No. 34 – Minnesota Vikings
- Position: Running back
- Roster status: Practice squad

Personal information
- Born: September 12, 1999 (age 27) Tampa, Florida, U.S.
- Listed height: 5 ft 10 in (1.78 m)
- Listed weight: 210 lb (95 kg)

Career information
- High school: Armwood (Seffner, Florida)
- College: Alabama (2018–2019); Cincinnati (2020–2021);
- NFL draft: 2022: 5th round, 156th overall pick

Career history
- Cleveland Browns (2022–2025); Washington Commanders (2026)*; Minnesota Vikings (2026–present)*;
- * Offseason or practice squad member only

Awards and highlights
- First-team All-AAC (2021);

Career NFL statistics as of 2026
- Rushing yards: 1,463
- Rushing average: 4.3
- Rushing touchdowns: 7
- Receptions: 107
- Receiving yards: 647
- Receiving touchdowns: 5
- Return yards: 1,405
- Stats at Pro Football Reference

= Jerome Ford =

American football player (born 1999)

Jerome Ford (born September 12, 1999) is an American professional football running back for the Minnesota Vikings of the National Football League (NFL). Ford played college football for the Alabama Crimson Tide and Cincinnati Bearcats and was selected by the Cleveland Browns in the fifth round of the 2022 NFL draft. He has also played for the Washington Commanders.

==Early life==
Ford attended Armwood High School in Seffner, Florida. He committed to the University of Alabama to play college football.

==College career==
Ford played at Alabama in 2018 and 2019. Over the two years he rushed for 151 yards on 31 carries with three touchdowns. In 2020, he transferred to the University of Cincinnati.

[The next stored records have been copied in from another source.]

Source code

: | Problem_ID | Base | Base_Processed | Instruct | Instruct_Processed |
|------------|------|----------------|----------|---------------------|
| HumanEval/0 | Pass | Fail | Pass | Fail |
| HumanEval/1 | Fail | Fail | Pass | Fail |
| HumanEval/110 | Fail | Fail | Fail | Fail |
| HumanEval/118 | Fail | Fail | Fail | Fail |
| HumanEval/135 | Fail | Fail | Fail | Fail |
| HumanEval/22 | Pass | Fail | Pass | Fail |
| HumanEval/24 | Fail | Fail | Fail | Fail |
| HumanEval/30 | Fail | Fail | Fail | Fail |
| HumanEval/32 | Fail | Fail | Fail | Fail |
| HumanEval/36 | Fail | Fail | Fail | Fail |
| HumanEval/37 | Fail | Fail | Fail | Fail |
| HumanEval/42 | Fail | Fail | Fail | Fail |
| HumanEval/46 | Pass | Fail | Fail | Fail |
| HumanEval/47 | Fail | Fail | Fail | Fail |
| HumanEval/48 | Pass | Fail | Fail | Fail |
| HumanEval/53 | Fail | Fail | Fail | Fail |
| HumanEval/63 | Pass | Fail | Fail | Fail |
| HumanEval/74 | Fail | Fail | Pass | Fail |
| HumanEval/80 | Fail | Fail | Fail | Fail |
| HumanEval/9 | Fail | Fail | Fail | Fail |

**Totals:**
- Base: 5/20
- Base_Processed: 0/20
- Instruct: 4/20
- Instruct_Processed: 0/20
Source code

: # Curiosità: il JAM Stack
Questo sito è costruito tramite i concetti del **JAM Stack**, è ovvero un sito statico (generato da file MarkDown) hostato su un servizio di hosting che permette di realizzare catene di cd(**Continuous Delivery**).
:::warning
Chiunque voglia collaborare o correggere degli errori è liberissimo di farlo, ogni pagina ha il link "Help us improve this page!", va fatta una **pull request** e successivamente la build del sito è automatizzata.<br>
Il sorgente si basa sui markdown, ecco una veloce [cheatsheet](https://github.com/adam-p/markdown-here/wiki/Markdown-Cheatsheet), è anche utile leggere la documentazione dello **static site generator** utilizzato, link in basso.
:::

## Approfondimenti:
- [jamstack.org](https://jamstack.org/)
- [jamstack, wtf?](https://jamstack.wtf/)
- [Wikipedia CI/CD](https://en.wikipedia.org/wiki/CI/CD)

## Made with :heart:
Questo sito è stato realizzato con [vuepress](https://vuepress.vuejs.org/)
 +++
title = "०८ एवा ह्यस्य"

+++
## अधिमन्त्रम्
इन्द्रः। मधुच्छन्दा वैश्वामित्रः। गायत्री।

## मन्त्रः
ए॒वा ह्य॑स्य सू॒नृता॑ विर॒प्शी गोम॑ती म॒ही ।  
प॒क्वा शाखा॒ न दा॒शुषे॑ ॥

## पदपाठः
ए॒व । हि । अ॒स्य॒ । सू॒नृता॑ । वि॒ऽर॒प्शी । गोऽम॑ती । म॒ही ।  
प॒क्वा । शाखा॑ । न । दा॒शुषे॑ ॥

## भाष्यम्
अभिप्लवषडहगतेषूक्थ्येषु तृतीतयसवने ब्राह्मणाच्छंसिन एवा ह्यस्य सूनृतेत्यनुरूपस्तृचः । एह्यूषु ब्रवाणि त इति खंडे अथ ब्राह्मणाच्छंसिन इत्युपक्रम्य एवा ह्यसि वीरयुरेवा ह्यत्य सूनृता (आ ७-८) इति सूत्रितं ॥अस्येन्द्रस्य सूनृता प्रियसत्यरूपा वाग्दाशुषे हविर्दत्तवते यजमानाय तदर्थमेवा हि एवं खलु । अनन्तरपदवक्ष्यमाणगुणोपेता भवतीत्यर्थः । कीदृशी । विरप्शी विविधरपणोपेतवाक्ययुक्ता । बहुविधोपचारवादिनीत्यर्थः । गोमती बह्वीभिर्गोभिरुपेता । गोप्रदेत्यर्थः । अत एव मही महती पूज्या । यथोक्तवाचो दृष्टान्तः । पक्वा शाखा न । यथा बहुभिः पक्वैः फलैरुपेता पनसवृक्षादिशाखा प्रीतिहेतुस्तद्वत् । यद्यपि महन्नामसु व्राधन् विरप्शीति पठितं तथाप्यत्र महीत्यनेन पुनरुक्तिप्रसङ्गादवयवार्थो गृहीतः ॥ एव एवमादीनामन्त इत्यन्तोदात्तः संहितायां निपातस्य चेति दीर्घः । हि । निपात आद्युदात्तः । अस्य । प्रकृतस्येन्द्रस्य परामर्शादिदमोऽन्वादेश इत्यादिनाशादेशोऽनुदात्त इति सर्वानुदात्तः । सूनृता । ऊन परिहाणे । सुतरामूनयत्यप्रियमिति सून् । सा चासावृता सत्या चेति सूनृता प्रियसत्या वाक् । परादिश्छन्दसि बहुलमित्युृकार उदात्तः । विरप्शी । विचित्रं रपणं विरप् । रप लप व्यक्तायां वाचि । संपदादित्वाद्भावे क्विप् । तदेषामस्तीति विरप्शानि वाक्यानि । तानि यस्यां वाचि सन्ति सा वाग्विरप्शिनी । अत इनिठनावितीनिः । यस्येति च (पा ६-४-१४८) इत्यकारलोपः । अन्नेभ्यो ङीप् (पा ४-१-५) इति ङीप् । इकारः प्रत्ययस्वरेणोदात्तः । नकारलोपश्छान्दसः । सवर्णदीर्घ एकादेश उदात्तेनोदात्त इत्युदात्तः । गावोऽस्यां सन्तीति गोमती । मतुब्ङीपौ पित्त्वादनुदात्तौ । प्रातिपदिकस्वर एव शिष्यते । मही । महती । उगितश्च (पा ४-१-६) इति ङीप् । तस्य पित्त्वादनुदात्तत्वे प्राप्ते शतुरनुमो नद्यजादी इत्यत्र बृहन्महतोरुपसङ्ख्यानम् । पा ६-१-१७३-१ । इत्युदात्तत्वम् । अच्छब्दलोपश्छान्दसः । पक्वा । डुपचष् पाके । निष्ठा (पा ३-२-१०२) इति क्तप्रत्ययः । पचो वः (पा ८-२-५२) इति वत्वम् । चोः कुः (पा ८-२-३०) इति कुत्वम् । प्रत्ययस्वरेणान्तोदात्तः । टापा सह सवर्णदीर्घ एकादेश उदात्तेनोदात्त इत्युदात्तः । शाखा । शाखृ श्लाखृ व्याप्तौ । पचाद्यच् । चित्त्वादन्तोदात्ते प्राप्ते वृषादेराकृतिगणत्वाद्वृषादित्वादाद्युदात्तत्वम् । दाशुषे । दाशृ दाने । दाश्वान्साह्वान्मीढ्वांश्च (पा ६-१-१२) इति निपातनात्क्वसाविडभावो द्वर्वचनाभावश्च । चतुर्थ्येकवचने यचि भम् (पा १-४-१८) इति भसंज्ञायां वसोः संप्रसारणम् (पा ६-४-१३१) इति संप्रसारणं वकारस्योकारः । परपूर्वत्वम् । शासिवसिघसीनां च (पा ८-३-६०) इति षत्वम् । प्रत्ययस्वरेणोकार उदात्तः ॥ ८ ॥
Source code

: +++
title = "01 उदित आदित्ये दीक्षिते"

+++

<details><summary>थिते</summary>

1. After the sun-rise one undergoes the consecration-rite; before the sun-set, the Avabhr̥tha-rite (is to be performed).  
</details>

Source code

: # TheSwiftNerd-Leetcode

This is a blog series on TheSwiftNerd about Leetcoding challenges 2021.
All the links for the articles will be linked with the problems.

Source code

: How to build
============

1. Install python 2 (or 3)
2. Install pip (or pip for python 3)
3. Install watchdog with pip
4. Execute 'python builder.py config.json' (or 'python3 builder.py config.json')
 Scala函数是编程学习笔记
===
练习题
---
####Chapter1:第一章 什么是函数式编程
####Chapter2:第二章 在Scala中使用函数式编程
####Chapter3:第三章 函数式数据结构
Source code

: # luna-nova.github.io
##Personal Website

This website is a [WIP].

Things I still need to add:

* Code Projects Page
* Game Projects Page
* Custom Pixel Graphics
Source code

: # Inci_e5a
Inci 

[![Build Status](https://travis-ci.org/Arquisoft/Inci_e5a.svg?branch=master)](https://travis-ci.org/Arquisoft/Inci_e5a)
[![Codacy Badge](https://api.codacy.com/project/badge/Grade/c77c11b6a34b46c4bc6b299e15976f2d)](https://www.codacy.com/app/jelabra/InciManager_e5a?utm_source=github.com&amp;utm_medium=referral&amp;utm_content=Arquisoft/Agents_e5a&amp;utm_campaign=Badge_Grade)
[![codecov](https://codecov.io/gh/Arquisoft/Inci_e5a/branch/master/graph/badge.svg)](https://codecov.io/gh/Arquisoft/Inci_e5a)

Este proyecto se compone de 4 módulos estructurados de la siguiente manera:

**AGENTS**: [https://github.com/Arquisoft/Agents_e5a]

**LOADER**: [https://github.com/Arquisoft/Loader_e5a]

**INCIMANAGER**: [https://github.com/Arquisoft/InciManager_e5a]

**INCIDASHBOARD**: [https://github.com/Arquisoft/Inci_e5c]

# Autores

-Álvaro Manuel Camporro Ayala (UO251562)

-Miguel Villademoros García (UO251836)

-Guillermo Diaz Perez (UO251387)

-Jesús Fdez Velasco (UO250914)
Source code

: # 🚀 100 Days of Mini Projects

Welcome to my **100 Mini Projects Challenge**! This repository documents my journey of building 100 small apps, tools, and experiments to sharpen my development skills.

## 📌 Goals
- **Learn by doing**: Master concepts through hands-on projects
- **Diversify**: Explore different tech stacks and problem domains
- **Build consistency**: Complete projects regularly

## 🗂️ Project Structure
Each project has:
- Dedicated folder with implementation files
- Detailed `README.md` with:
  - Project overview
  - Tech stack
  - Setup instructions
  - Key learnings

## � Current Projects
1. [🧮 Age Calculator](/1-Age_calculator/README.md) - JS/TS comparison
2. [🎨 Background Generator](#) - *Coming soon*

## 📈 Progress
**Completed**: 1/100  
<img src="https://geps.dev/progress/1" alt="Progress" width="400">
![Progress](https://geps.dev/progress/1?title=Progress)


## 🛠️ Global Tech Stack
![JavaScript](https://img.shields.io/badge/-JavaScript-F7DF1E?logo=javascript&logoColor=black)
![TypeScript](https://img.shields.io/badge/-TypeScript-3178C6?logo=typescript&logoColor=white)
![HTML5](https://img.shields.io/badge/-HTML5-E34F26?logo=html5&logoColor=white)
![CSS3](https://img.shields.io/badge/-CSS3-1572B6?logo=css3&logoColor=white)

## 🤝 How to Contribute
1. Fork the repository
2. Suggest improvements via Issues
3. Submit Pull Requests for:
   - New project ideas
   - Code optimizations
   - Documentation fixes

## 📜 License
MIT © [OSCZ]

During his first year at Cincinnati in 2020, he played in 10 games as the backup to Gerrid Doaks, rushing for 483 yards on 73 carries with eight touchdowns. In 2021, he started all 13 games, rushing for 1,319 yards (6.2 YPC) and 19 touchdowns, paired with 21 catches for 220 yards and a touchdown. He was named first-team All-AAC at running back as he helped lead the Bearcats to the College Football Playoff.

==Professional career==

Pre-draft measurables
| Height | Weight | Arm length | Hand span | Wingspan | 40-yard dash | 10-yard split | 20-yard split | 20-yard shuttle | Three-cone drill | Vertical jump | Broad jump |
| 5 ft 10+1⁄2 in (1.79 m) | 210 lb (95 kg) | 30+5⁄8 in (0.78 m) | 9+1⁄8 in (0.23 m) | 6 ft 1+1⁄4 in (1.86 m) | 4.46 s | 1.55 s | 2.61 s | 4.22 s | 7.31 s | 31.0 in (0.79 m) | 9 ft 10 in (3.00 m) |
All values from NFL Combine/Pro Day

===Cleveland Browns===
Ford was selected by the Cleveland Browns in the fifth round, 156th overall, of the 2022 NFL draft. He suffered an ankle injury in Week 4 and was placed on injured reserve on October 4, 2022. Ford was activated from injured reserve on November 12.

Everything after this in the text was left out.